Issue 6 | 31st December, 2022 | 6-9 minutes reading time
Heyo, and welcome to your fortnightly sporadic latest issue of Multitudes. I’m Shantanu Kishwar, your friendly curator of interesting trivia.
In July, I wrote about how our ability to learn was part of why humans thrived on Earth. Recap: as babies, humans are utterly dependent on caregivers for years. Many animals, meanwhile, become independent earlier in their lives. Elephant calves are able to walk within an hour of birth; babies can take up to 3 months just to hold their heads up. How did these babies, the diaper-dirtying and tantrum-throwing creatures that they are, ever grow up to rule the planet? Partly because, though we’re weaker than animals as infants, as a collective and in the long-run, our ability to adapt quickly to changing circumstances makes us stronger. They, meanwhile, adapt over the long arc of history through the slow process of natural selection.
Stuff I’ve learned since shows that this neat explanation is somewhat incomplete.
The bit about humans and learning seems to hold. It takes us a long time to grow into fully functional adults - I’m 26, have likely lived between a third and a quarter of my life, and still struggle to do so. This delayed entry to adulthood, though, pays off.
Dr. Alison Gopnik is a developmental psychologist who’s studied the childhood of different animals. She found a correlation between the length of an animal’s childhood and its abilities when fully developed. It’s why, she said, crows take up to two years to mature but, at the end of these two years, are capable of complex tasks. They make for interesting research subjects and have been featured on the cover of Science magazine.

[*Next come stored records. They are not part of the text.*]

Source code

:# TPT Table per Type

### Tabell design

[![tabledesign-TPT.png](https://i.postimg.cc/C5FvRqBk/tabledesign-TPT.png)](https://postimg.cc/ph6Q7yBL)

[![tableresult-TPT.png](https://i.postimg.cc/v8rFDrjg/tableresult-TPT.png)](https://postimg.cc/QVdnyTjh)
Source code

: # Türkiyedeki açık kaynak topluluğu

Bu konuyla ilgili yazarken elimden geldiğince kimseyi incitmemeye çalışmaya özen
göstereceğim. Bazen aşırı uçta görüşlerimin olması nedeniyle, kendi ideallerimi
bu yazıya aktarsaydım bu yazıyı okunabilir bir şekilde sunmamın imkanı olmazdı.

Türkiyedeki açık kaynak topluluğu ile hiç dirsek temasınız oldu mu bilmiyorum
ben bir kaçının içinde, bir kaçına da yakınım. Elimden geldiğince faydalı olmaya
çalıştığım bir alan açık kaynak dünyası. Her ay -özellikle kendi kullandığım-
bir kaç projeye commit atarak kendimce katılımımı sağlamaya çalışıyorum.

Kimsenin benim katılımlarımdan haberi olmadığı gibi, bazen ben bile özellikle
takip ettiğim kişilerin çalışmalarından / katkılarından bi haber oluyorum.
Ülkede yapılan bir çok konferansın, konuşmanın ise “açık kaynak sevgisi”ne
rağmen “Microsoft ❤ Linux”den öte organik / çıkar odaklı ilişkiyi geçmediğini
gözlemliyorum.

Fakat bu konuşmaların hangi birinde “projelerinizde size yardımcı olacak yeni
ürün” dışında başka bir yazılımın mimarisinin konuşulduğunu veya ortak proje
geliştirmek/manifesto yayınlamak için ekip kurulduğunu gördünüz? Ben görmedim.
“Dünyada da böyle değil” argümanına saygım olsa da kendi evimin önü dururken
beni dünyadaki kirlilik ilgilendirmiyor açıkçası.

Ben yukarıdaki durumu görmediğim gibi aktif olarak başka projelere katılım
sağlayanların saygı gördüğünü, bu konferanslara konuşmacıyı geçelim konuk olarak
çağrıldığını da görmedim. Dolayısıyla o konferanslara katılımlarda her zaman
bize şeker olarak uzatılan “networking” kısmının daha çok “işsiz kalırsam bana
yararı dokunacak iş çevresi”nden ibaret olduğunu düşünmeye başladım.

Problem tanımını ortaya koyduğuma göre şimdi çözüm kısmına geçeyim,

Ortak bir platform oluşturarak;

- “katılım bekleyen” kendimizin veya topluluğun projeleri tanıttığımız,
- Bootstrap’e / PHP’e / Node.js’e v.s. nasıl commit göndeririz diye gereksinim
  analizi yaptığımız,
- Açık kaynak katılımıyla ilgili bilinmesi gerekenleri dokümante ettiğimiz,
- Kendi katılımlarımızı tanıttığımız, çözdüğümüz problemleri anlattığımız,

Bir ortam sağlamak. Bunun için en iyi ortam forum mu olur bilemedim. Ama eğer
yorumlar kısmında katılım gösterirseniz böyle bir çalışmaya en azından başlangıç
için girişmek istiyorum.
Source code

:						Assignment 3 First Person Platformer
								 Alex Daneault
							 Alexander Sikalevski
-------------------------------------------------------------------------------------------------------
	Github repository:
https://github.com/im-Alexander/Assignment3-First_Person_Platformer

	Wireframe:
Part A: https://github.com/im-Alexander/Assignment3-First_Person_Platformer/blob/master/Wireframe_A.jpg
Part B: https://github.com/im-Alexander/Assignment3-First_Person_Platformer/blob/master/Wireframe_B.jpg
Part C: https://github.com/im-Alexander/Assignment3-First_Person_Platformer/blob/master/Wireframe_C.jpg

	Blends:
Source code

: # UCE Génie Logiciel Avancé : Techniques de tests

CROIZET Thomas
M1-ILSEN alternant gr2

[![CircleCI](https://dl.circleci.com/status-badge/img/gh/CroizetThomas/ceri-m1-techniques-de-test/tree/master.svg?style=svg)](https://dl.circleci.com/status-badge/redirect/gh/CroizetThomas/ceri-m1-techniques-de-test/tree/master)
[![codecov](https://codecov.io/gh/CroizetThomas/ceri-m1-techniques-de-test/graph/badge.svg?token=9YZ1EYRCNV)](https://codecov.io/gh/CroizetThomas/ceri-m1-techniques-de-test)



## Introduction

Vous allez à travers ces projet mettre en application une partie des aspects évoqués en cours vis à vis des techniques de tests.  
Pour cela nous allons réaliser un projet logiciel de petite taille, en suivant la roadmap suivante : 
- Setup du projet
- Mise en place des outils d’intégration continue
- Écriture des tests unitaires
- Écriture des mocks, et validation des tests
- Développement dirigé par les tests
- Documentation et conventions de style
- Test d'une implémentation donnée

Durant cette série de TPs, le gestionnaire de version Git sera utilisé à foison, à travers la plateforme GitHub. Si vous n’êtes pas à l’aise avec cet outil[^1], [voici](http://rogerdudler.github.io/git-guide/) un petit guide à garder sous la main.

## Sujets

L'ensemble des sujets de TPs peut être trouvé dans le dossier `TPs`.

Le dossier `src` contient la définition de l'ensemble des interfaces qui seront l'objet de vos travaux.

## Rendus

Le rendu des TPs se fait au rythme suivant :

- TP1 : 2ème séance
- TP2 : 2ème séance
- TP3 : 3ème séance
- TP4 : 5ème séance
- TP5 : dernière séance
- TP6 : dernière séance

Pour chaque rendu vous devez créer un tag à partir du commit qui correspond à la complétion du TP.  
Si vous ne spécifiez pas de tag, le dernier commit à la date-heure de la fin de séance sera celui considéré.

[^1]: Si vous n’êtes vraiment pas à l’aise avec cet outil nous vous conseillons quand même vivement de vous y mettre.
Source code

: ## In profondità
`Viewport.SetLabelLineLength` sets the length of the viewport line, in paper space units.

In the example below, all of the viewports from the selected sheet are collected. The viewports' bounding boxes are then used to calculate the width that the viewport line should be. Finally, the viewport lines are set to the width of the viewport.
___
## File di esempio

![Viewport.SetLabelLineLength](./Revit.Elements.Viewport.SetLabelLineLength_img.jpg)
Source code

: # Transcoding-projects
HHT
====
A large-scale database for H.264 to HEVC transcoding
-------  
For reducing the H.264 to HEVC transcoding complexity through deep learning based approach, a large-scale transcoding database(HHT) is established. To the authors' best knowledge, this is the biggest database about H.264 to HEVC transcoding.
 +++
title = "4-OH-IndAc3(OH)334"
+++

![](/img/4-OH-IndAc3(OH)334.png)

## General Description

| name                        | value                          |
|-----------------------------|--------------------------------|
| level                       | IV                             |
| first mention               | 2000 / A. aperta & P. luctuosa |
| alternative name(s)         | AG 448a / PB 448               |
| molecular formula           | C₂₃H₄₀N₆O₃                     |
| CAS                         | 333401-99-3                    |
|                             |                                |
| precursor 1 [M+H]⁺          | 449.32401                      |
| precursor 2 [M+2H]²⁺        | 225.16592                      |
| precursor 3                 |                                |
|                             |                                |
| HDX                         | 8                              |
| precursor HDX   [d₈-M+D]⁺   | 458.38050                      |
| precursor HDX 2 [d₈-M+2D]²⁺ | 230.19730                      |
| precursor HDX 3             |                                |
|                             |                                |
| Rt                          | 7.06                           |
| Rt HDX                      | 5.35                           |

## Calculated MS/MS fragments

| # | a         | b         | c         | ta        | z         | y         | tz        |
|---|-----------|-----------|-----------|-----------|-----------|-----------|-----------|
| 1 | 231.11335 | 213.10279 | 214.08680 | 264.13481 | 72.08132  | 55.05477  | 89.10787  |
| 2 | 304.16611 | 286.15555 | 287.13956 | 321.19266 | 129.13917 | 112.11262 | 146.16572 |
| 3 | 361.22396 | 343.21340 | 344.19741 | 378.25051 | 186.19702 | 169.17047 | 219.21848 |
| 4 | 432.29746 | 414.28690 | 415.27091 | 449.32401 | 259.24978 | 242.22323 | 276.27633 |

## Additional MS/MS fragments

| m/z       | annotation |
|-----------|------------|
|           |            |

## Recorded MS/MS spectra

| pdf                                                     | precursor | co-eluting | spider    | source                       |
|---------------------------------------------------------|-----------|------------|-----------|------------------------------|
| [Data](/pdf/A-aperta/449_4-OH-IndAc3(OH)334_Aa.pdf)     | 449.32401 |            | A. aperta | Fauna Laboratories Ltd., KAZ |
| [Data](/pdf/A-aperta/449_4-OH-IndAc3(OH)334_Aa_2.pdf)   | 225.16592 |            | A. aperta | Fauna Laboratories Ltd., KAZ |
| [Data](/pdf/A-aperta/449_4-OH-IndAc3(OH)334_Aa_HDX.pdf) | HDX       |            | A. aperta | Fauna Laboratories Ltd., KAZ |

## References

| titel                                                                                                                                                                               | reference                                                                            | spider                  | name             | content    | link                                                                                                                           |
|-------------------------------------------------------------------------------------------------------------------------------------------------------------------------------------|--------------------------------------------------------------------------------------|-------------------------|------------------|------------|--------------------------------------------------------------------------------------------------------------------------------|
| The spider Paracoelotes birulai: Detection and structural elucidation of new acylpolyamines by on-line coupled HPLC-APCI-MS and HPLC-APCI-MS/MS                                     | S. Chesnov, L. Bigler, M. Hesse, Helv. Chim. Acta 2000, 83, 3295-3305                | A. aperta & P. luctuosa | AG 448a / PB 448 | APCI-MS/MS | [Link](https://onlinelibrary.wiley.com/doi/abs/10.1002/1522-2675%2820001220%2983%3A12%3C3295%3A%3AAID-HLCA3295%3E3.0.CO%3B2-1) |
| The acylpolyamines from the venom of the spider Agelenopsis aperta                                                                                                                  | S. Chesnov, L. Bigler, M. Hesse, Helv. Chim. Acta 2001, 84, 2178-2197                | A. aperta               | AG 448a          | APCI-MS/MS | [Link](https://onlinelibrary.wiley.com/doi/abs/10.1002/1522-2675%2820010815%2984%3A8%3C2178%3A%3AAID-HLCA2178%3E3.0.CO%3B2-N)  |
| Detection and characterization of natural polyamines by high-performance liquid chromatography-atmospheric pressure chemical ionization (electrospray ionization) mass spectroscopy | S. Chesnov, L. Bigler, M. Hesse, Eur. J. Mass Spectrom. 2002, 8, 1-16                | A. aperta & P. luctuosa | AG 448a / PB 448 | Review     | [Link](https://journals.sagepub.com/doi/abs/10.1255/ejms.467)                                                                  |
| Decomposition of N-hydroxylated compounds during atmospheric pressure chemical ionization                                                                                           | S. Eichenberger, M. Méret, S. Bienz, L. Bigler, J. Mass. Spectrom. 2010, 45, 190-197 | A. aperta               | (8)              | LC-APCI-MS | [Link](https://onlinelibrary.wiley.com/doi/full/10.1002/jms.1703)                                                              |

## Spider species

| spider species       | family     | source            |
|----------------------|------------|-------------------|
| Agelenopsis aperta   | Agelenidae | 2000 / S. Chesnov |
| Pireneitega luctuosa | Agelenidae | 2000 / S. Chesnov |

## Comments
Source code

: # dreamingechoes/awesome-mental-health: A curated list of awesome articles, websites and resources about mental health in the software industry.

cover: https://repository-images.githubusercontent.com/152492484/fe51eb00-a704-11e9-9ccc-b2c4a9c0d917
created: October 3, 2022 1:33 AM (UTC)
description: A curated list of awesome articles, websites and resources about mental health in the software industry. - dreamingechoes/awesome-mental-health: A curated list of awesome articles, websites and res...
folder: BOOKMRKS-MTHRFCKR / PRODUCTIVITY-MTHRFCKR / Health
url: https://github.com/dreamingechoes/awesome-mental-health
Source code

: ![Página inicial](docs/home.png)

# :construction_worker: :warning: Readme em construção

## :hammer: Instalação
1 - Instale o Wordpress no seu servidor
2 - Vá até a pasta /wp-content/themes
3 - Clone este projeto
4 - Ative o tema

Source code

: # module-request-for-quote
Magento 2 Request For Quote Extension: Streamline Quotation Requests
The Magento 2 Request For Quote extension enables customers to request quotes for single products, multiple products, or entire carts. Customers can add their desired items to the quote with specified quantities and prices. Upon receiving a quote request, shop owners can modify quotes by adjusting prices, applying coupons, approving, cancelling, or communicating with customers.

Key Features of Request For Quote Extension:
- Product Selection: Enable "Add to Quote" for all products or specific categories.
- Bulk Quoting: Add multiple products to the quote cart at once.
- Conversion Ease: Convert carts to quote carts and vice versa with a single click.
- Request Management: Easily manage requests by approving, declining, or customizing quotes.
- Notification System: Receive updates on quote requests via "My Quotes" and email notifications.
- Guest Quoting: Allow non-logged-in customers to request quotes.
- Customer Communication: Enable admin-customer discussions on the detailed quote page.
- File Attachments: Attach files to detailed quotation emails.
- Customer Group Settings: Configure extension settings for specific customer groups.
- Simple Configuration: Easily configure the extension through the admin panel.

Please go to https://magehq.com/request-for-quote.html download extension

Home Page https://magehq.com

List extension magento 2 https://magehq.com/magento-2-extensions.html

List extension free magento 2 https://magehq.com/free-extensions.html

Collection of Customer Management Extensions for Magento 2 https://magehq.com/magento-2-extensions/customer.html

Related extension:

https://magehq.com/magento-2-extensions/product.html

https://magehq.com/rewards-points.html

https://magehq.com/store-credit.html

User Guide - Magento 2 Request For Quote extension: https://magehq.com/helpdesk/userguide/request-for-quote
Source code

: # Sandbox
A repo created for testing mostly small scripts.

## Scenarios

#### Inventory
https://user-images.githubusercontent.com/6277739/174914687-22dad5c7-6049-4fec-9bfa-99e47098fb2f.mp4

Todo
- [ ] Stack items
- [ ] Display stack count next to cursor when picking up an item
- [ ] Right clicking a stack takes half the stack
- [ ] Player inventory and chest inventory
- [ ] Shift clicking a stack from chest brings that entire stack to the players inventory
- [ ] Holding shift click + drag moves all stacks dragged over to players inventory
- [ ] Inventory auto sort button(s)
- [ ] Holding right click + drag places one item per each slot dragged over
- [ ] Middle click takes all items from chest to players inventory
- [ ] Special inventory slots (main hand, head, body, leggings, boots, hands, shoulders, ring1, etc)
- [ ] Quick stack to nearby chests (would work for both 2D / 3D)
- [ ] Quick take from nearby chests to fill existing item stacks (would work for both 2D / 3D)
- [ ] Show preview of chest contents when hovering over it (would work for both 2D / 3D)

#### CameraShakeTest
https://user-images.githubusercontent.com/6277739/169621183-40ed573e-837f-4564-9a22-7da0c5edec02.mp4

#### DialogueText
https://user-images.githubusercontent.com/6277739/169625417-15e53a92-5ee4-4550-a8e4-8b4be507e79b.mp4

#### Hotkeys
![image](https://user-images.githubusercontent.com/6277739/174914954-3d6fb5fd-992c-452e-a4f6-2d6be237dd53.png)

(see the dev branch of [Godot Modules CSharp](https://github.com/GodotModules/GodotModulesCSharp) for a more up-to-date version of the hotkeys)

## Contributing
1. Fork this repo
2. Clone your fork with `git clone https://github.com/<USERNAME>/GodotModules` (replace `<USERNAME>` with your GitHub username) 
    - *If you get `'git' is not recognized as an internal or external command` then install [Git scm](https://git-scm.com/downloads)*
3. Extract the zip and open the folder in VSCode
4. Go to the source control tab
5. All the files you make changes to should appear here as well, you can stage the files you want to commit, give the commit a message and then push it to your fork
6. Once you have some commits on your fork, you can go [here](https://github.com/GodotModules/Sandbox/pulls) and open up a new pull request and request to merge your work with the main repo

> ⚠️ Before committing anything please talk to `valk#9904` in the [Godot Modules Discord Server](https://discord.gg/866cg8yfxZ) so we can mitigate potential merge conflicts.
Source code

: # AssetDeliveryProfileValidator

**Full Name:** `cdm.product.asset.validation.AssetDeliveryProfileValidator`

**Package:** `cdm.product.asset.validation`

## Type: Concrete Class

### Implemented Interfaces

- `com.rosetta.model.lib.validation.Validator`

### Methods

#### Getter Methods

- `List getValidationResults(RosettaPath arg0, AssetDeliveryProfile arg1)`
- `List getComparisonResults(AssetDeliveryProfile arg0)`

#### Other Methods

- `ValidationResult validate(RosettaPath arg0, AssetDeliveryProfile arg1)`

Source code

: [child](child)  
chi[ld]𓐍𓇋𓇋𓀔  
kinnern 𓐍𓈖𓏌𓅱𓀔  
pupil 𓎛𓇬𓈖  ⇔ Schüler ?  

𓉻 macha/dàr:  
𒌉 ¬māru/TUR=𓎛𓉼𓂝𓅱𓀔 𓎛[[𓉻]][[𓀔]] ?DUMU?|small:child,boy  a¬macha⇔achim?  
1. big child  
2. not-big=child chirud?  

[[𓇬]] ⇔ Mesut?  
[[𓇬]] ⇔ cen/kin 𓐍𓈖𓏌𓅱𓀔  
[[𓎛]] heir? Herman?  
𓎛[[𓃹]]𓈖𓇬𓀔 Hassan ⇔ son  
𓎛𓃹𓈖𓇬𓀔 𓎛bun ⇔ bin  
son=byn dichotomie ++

Chickens, meanwhile, have a childhood of only two months. They’re suited primarily to pecking at food and are more likely to star in a dish on Masterchef than the cover of Science.
For animals programmed to be good at just a few things, short childhoods work fine. But for animals to develop broad abilities, longer childhoods are necessary.
As humans living in modern societies, we’ve taken this to the extreme. It’s only around age 21, and after a decade and a half of formal education, that we’re expected to make our first foray into ‘adulthood’.
There are parallels to this in other areas of human development. In his amazing book, Range (which I wrote about last January), David Epstein wrote about generalisation versus specialisation. He saw that across fields, be it athletics, music, academics, or whatever else, people who dominated tended to be generalists, not specialists, early on in life. The likes of Roger Federer, for example, tried many different things before choosing one to specialise in; Federer himself played at least ten sports as a kid before settling on tennis.
In this sampling period (the equivalent of infancy), they fell behind others who specialised from the get-go. Once they found the right fit (emerging into adulthood), they tended to hit higher peaks than the early specialists. Again, a longer childhood/learning phase paid off later.
So that’s what I learnt which built on what I knew earlier. Now for where I was wrong.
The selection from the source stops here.